▶ **Stored items from a collection**
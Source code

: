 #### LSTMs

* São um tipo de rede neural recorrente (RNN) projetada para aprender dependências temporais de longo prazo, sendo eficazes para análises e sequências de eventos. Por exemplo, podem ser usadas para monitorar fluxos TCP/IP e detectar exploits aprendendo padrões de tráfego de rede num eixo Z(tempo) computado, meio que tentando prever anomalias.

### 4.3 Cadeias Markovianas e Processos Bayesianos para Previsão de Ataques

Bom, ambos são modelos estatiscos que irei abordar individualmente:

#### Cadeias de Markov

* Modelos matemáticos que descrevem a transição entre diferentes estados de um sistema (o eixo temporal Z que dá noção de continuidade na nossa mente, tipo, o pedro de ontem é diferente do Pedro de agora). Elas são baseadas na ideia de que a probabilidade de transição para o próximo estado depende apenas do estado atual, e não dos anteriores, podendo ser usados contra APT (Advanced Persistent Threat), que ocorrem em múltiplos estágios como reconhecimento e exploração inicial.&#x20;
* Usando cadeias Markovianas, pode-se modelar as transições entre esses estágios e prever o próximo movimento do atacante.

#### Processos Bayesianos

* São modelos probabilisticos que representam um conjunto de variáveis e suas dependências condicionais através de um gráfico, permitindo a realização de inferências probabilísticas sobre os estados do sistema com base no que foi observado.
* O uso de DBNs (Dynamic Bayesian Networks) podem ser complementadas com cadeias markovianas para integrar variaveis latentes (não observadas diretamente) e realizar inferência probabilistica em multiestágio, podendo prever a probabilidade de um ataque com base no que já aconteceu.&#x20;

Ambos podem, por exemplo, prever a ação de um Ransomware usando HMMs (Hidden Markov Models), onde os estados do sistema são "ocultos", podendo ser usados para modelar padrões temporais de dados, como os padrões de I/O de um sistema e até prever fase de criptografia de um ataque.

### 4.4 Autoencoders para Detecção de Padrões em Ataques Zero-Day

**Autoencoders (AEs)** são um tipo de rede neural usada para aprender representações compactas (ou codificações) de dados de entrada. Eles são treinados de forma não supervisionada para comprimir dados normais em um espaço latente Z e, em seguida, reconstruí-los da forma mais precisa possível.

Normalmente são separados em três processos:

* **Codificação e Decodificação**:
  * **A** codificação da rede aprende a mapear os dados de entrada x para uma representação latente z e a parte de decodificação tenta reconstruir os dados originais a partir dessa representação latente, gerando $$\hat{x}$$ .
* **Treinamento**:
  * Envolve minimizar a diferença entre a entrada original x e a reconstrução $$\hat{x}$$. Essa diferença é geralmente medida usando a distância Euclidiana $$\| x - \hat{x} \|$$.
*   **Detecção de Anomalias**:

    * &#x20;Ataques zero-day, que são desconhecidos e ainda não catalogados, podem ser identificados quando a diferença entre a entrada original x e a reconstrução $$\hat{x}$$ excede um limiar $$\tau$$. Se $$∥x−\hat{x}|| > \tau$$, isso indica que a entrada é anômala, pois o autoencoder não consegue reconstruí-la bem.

▶ **HOW TO COMPLETE THIS TASK**
Above are some records; extract every one of them exactly.

▶ **EXERCISE OUTPUT**
Source code

: #### LSTMs

* São um tipo de rede neural recorrente (RNN) projetada para aprender dependências temporais de longo prazo, sendo eficazes para análises e sequências de eventos. Por exemplo, podem ser usadas para monitorar fluxos TCP/IP e detectar exploits aprendendo padrões de tráfego de rede num eixo Z(tempo) computado, meio que tentando prever anomalias.

### 4.3 Cadeias Markovianas e Processos Bayesianos para Previsão de Ataques

Bom, ambos são modelos estatiscos que irei abordar individualmente:

#### Cadeias de Markov

* Modelos matemáticos que descrevem a transição entre diferentes estados de um sistema (o eixo temporal Z que dá noção de continuidade na nossa mente, tipo, o pedro de ontem é diferente do Pedro de agora). Elas são baseadas na ideia de que a probabilidade de transição para o próximo estado depende apenas do estado atual, e não dos anteriores, podendo ser usados contra APT (Advanced Persistent Threat), que ocorrem em múltiplos estágios como reconhecimento e exploração inicial.&#x20;
* Usando cadeias Markovianas, pode-se modelar as transições entre esses estágios e prever o próximo movimento do atacante.

#### Processos Bayesianos

* São modelos probabilisticos que representam um conjunto de variáveis e suas dependências condicionais através de um gráfico, permitindo a realização de inferências probabilísticas sobre os estados do sistema com base no que foi observado.
* O uso de DBNs (Dynamic Bayesian Networks) podem ser complementadas com cadeias markovianas para integrar variaveis latentes (não observadas diretamente) e realizar inferência probabilistica em multiestágio, podendo prever a probabilidade de um ataque com base no que já aconteceu.&#x20;

Ambos podem, por exemplo, prever a ação de um Ransomware usando HMMs (Hidden Markov Models), onde os estados do sistema são "ocultos", podendo ser usados para modelar padrões temporais de dados, como os padrões de I/O de um sistema e até prever fase de criptografia de um ataque.

### 4.4 Autoencoders para Detecção de Padrões em Ataques Zero-Day

**Autoencoders (AEs)** são um tipo de rede neural usada para aprender representações compactas (ou codificações) de dados de entrada. Eles são treinados de forma não supervisionada para comprimir dados normais em um espaço latente Z e, em seguida, reconstruí-los da forma mais precisa possível.

Normalmente são separados em três processos:

* **Codificação e Decodificação**:
  * **A** codificação da rede aprende a mapear os dados de entrada x para uma representação latente z e a parte de decodificação tenta reconstruir os dados originais a partir dessa representação latente, gerando $$\hat{x}$$ .
* **Treinamento**:
  * Envolve minimizar a diferença entre a entrada original x e a reconstrução $$\hat{x}$$. Essa diferença é geralmente medida usando a distância Euclidiana $$\| x - \hat{x} \|$$.
*   **Detecção de Anomalias**:

    * &#x20;Ataques zero-day, que são desconhecidos e ainda não catalogados, podem ser identificados quando a diferença entre a entrada original x e a reconstrução $$\hat{x}$$ excede um limiar $$\tau$$. Se $$∥x−\hat{x}|| > \tau$$, isso indica que a entrada é anômala, pois o autoencoder não consegue reconstruí-la bem.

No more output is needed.